### [EXTRACTED MATERIAL]
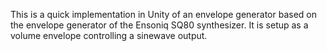 This is a quick implementation in Unity of an envelope generator based on the envelope generator of the Ensoniq SQ80 synthesizer.
It is setup as a volume envelope controlling a sinewave output.

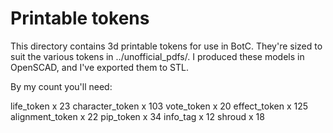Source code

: # Printable tokens

This directory contains 3d printable tokens for use in BotC. They're sized to suit the
various tokens in ../unofficial_pdfs/. I produced these models in OpenSCAD, and I've
exported them to STL.

By my count you'll need:

life_token x 23
character_token x 103
vote_token x 20
effect_token x 125
alignment_token x 22
pip_token x 34
info_tag x 12
shroud x 18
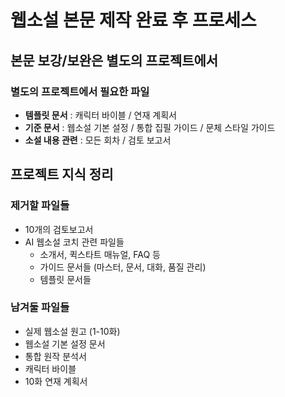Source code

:# 웹소설 본문 제작 완료 후 프로세스

## 본문 보강/보완은 별도의 프로젝트에서
### 별도의 프로젝트에서 필요한 파일
- **템플릿 문서** : 캐릭터 바이블 / 연재 계획서
- **기준 문서** : 웹소설 기본 설정 / 통합 집필 가이드 / 문체 스타일 가이드
- **소설 내용 관련** : 모든 회차 / 검토 보고서

## 프로젝트 지식 정리
### 제거할 파일들
* 10개의 검토보고서
* AI 웹소설 코치 관련 파일들
  - 소개서, 퀵스타트 매뉴얼, FAQ 등
  - 가이드 문서들 (마스터, 문서, 대화, 품질 관리)
  - 템플릿 문서들

### 남겨둘 파일들
- 실제 웹소설 원고 (1-10화)
- 웹소설 기본 설정 문서
- 통합 원작 분석서
- 캐릭터 바이블
- 10화 연재 계획서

### [WHAT YOU ARE ASKED TO DO]
Look through the records above and please copy every line in which the string "프로젝트에서" occurs.

### [OUTPUT FOR THIS TASK]
## 본문 보강/보완은 별도의 프로젝트에서
### 별도의 프로젝트에서 필요한 파일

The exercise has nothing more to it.